Scavengers in our own landMany workers from different parts of Myanmar arrive in Hpakant to find employment and income. Many of them are drifters. The longest running internal armed conflict in the world (between the Kachin Independent Army and the Burmese Army) is also causing many young people to be unemployed. And for those who could not continue studying, the easiest place to find employment or income is Hpakant. Prohibited drugs are also sold and bought easily. Drugs are cheap, and many young people are addicted. It is easy to lose one’s dignity and self-respect in Hpakant.

Many young people believe that Hpakant can change their lives. Just finding one high-quality jade stone can lift them out of their poverty and struggles. But being a yemase is not easy. And yet, the number of yemases among young people is increasing.

Jade mining has many negative impacts to the environment. The land around Hpakant has been altered in the many years it has been mined. Mountains become deep pools and pits. Flat lands have become mountains of scrapped rubbles and stones. 

The flow of water has already been altered. Water tables also are drying up. Forest lands were converted into mining areas pushing out and killing the local population of a variety of animals and plants. The arrival of miners from every part of the country has also led to increased pollution and waste generation year after year. Yet the rich get richer, and the poor increase in number.

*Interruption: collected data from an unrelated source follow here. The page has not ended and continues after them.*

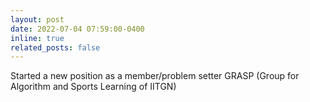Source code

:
 ```yaml
---
layout: post
date: 2022-07-04 07:59:00-0400
inline: true
related_posts: false
---
```


Started a new position as a member/problem setter GRASP (Group for Algorithm and Sports Learning of IITGN)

I believe it is time to look after and care for our environment and for every creature. Existing environmental laws should be enforced to protect our ecosystems. And laws should also be crafted to protect the yemases. To recover the land and forest lost to mining, companies should be required to plant trees. Should jade mining be stopped? That is the biggest question. If jade mining is stopped, where will the yemases go?

Yemase literally means “do not wash the jade” in Burmese. Don’t wash your jade unless you want to see how red it is with the blood of yemases who lost their lives trying to find that stone that would change their lives. Don’t wash your jade unless you want to see how red it is with the blood of an entire ecosystem lost to the conversion of entire forestlands to make way for jade mining.

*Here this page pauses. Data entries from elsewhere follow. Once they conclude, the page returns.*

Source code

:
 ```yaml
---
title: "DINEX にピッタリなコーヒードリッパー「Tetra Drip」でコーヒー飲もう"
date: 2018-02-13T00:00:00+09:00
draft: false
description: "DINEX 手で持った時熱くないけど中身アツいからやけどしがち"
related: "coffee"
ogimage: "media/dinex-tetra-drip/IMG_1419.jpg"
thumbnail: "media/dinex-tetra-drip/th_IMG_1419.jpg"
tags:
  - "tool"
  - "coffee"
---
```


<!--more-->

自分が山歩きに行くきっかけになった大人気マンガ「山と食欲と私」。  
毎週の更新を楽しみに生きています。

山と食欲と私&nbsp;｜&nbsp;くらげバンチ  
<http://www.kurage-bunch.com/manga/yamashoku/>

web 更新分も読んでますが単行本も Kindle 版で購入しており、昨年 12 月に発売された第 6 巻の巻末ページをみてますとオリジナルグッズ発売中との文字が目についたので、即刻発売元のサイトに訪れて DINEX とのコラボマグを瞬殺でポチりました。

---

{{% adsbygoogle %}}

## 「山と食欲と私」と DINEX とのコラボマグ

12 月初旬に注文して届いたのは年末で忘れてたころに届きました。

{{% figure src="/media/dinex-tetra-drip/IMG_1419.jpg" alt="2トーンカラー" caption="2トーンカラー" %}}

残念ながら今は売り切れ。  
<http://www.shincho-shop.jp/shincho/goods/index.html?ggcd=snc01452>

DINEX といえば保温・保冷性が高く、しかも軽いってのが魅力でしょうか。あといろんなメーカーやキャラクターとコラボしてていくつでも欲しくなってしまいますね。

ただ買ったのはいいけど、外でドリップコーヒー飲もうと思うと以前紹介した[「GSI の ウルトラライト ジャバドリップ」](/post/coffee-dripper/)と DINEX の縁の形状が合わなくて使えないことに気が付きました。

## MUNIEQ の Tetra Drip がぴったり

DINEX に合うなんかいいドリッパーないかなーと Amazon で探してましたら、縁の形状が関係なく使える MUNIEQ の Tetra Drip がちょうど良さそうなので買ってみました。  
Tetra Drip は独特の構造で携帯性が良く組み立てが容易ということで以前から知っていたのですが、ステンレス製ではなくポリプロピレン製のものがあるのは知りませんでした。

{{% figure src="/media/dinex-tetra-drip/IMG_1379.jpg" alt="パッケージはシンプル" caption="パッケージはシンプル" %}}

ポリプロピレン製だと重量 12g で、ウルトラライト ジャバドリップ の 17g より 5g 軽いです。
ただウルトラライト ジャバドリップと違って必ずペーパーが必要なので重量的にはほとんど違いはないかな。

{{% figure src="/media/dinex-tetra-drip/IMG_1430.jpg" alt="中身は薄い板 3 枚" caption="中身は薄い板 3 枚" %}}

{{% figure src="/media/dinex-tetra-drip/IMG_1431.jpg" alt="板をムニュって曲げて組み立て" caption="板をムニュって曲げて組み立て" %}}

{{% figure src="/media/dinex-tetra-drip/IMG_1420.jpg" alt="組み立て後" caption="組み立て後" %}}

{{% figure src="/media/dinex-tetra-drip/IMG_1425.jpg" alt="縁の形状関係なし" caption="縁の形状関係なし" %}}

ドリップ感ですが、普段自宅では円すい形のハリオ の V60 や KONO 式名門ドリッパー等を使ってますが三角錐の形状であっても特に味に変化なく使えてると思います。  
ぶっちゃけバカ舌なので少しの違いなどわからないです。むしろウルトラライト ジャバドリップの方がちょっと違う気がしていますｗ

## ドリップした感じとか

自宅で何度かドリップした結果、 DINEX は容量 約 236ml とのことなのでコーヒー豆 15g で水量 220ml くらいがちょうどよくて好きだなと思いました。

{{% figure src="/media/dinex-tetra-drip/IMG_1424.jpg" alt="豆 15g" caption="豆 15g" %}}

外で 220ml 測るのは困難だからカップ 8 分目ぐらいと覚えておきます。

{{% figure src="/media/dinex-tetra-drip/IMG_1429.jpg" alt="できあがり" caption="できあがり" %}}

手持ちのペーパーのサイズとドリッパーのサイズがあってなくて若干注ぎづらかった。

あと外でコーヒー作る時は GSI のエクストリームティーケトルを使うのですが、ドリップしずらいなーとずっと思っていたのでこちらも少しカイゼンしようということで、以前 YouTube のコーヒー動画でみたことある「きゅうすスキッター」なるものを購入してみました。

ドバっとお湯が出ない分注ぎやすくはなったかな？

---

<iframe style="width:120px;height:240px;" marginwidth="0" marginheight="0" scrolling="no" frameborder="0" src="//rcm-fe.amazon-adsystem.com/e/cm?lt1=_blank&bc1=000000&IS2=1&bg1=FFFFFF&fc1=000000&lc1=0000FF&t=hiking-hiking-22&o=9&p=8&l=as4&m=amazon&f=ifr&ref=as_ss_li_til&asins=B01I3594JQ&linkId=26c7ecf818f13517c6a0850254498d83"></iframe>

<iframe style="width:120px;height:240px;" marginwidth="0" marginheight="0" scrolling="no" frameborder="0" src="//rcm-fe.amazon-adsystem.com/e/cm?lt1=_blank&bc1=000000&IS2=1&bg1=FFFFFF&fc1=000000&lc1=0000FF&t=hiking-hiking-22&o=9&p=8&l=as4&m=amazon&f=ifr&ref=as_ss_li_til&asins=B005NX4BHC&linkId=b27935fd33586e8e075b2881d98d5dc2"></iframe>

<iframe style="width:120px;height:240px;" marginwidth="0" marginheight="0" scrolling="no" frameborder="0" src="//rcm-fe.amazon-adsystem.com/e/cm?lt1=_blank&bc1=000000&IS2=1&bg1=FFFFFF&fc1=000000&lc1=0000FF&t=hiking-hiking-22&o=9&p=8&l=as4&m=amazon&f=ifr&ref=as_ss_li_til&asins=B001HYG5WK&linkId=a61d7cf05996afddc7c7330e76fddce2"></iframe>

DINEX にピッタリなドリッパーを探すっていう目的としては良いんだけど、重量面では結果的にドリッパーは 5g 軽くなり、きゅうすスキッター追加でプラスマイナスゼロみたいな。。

Peter Sut Ring is a local Kachin youth and a fourth year university student taking up Mechanical Engineering. He is also an active member of the Catholic Student Action Myitkyina (CSAM), a university student movement. Like many of the young people in the diocese, Peter went to Hpakant with some friends to spend his summer break to be a “yemase” and earn some income while on school holidays. He wrote this piece while mining jade in Hpakant and shared it with Columban missionaries living and working in Myanmar.